An interesting and revealing measurement is in the distortion vs. level of a 1 kHz tone in the digital output with input signals applied to the line inputs. Fig. 2 shows this plotted in a 20 kHz measurement bandwidth and at a sample rate of 192 kHz. This indicates a S/N ratio of 100 dB. This is quite good for an integrated all-in-one, rather inexpensive recorder/player (though the best converters can exceed -115 dB). This same test on the analog outputs showed some lumps upwards in the curve caused by some D/A misbehavior at sample rates of 192 & 96 kHz from –5 to –30 dBFS. In these deviations, the amount of distortion was still better than –83 dBFS. At sample rates of 48 & 44.1K, the curves were smooth like in Fig. 2.

S/N ratios at the digital outputs for sample rates of 192 kHz, 96 kHz, & 44.1 kHz and in a measurement bandwidth of 20 kHz were 100.0 dBFS, 95.5 dBFS and 95.5 dBFS respectively. Dynamic range measurements for the same sample rates were 102.8 dBFS, 98.1 dBFS, & 98.0 dBFS. Finally, for the digital output, the quantization noise measurements came out to be –96.0, 93.6, & - 93.6 dB. Again, these are very good measurement results.

In general, the same measurements at the analog outputs were just a few dB worse. When going through the mic inputs at the high gain setting, measurements were yet a few more dB worse for both analog and digital outputs, but still well into -90 dB+ range. That is still pretty quiet.

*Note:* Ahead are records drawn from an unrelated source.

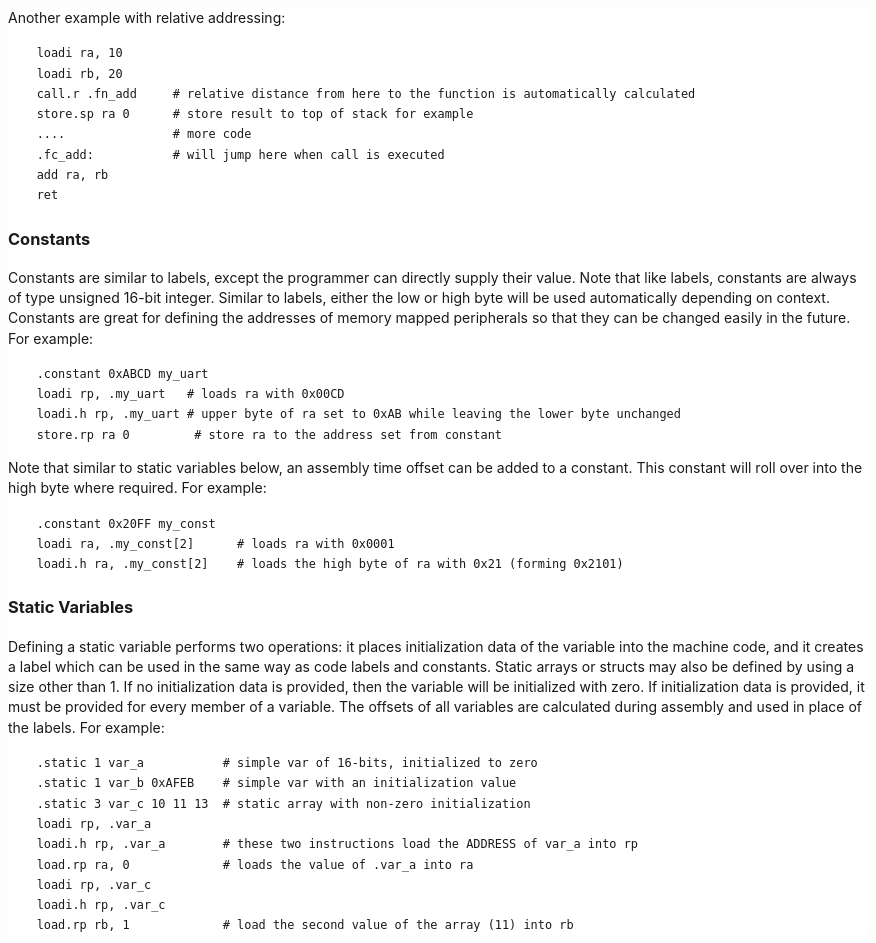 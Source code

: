Another example with relative addressing:

```
	loadi ra, 10
	loadi rb, 20
	call.r .fn_add     # relative distance from here to the function is automatically calculated
	store.sp ra 0      # store result to top of stack for example
	....               # more code
	.fc_add:           # will jump here when call is executed
	add ra, rb
	ret
```

### Constants

Constants are similar to labels, except the programmer can directly supply their value. Note that like labels, constants are always of type unsigned 16-bit integer. Similar to labels, either the low or high byte will be used automatically depending on context. Constants are great for defining the addresses of memory mapped peripherals so that they can be changed easily in the future. For example:

```
	.constant 0xABCD my_uart
	loadi rp, .my_uart   # loads ra with 0x00CD
	loadi.h rp, .my_uart # upper byte of ra set to 0xAB while leaving the lower byte unchanged
	store.rp ra 0         # store ra to the address set from constant
```

Note that similar to static variables below, an assembly time offset can be added to a constant. This constant will roll over into the high byte where required. For example:

```
	.constant 0x20FF my_const
	loadi ra, .my_const[2]      # loads ra with 0x0001
	loadi.h ra, .my_const[2]    # loads the high byte of ra with 0x21 (forming 0x2101)
```

### Static Variables

Defining a static variable performs two operations: it places initialization data of the variable into the machine code, and it creates a label which can be used in the same way as code labels and constants. Static arrays or structs may also be defined by using a size other than 1. If no initialization data is provided, then the variable will be initialized with zero. If initialization data is provided, it must be provided for every member of a variable. The offsets of all variables are calculated during assembly and used in place of the labels. For example:

```
	.static 1 var_a           # simple var of 16-bits, initialized to zero
	.static 1 var_b 0xAFEB    # simple var with an initialization value
	.static 3 var_c 10 11 13  # static array with non-zero initialization
	loadi rp, .var_a
	loadi.h rp, .var_a        # these two instructions load the ADDRESS of var_a into rp
	load.rp ra, 0             # loads the value of .var_a into ra
	loadi rp, .var_c
	loadi.h rp, .var_c
	load.rp rb, 1             # load the second value of the array (11) into rb
```
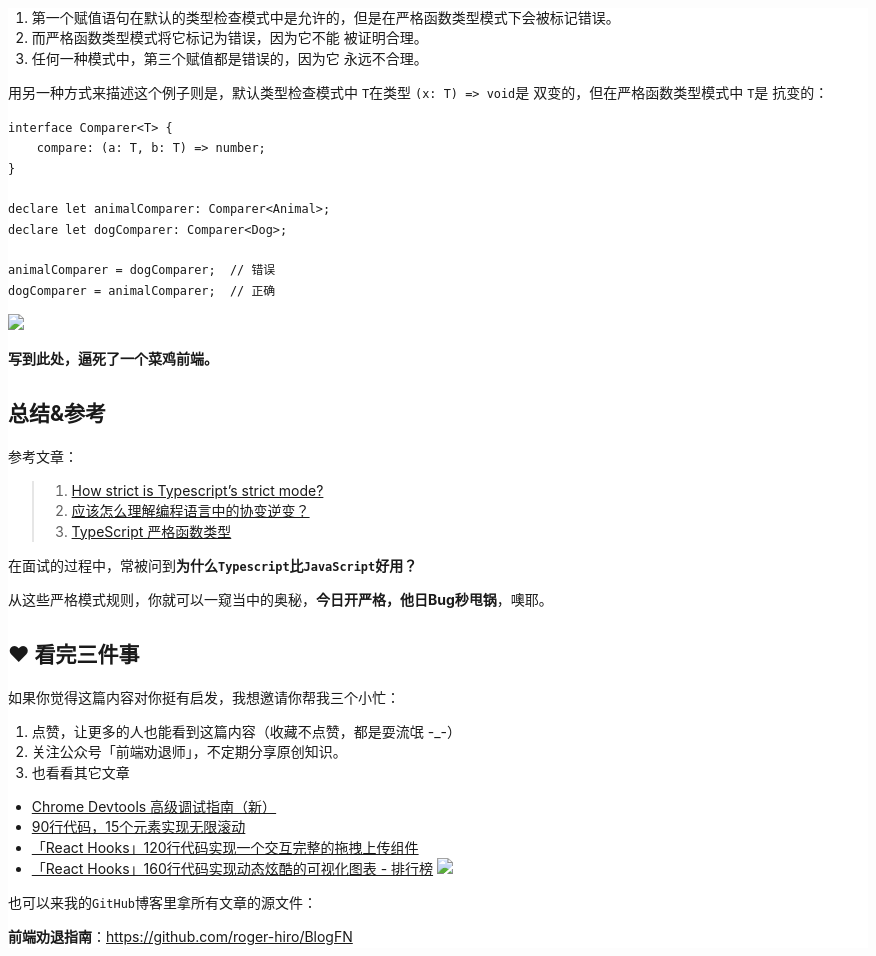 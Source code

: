 1. 第一个赋值语句在默认的类型检查模式中是允许的，但是在严格函数类型模式下会被标记错误。 
2. 而严格函数类型模式将它标记为错误，因为它不能 被证明合理。
3. 任何一种模式中，第三个赋值都是错误的，因为它 永远不合理。


用另一种方式来描述这个例子则是，默认类型检查模式中 `T`在类型 `(x: T) => void`是 双变的，但在严格函数类型模式中 `T`是 抗变的：
```
interface Comparer<T> {
    compare: (a: T, b: T) => number;
}

declare let animalComparer: Comparer<Animal>;
declare let dogComparer: Comparer<Dog>;

animalComparer = dogComparer;  // 错误
dogComparer = animalComparer;  // 正确
```

![](https://tva1.sinaimg.cn/large/006y8mN6gy1g8hm33a0e0j303k02n74g.jpg)

**写到此处，逼死了一个菜鸡前端。**


## 总结&参考

参考文章：
> 1. [How strict is Typescript’s strict mode?](https://medium.com/swlh/how-strict-is-typescripts-strict-mode-f36a4d1a948a)
> 2. [应该怎么理解编程语言中的协变逆变？](https://www.zhihu.com/question/38861374)
> 3. [TypeScript 严格函数类型](https://www.tslang.cn/docs/release-notes/typescript-2.6.html)

在面试的过程中，常被问到**为什么`Typescript`比`JavaScript`好用？**

从这些严格模式规则，你就可以一窥当中的奥秘，**今日开严格，他日Bug秒甩锅**，噢耶。



## ❤️ 看完三件事
如果你觉得这篇内容对你挺有启发，我想邀请你帮我三个小忙：

1. 点赞，让更多的人也能看到这篇内容（收藏不点赞，都是耍流氓 -_-）
2. 关注公众号「前端劝退师」，不定期分享原创知识。
3. 也看看其它文章
* [Chrome Devtools 高级调试指南（新）](https://juejin.im/post/5d9eea84e51d4577eb5d8510)
* [90行代码，15个元素实现无限滚动](https://juejin.im/post/5d7f80796fb9a06b24434d4e)
* [「React Hooks」120行代码实现一个交互完整的拖拽上传组件](https://juejin.im/post/5d674313e51d4561c94b1000)
* [「React Hooks」160行代码实现动态炫酷的可视化图表 - 排行榜](https://juejin.im/post/5d565015f265da03eb13c575)
![](https://user-gold-cdn.xitu.io/2019/8/5/16c5faffbefaea2e?w=2006&h=1014&f=png&s=672314)

也可以来我的`GitHub`博客里拿所有文章的源文件：

**前端劝退指南**：https://github.com/roger-hiro/BlogFN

Adjacent channel separation was quite similar in both directions for both digital and analog outputs. What was a bit odd was that the nature of the separation was typical rising with frequency for the mic inputs but had a characteristic of rising at low frequencies for the line inputs.

All in all, the DR-680 performs pretty well on the bench — especially for its small size, features and what it costs.

Bascom King is owner and chief technician for BHK Labs in Santa Barbara, Ca.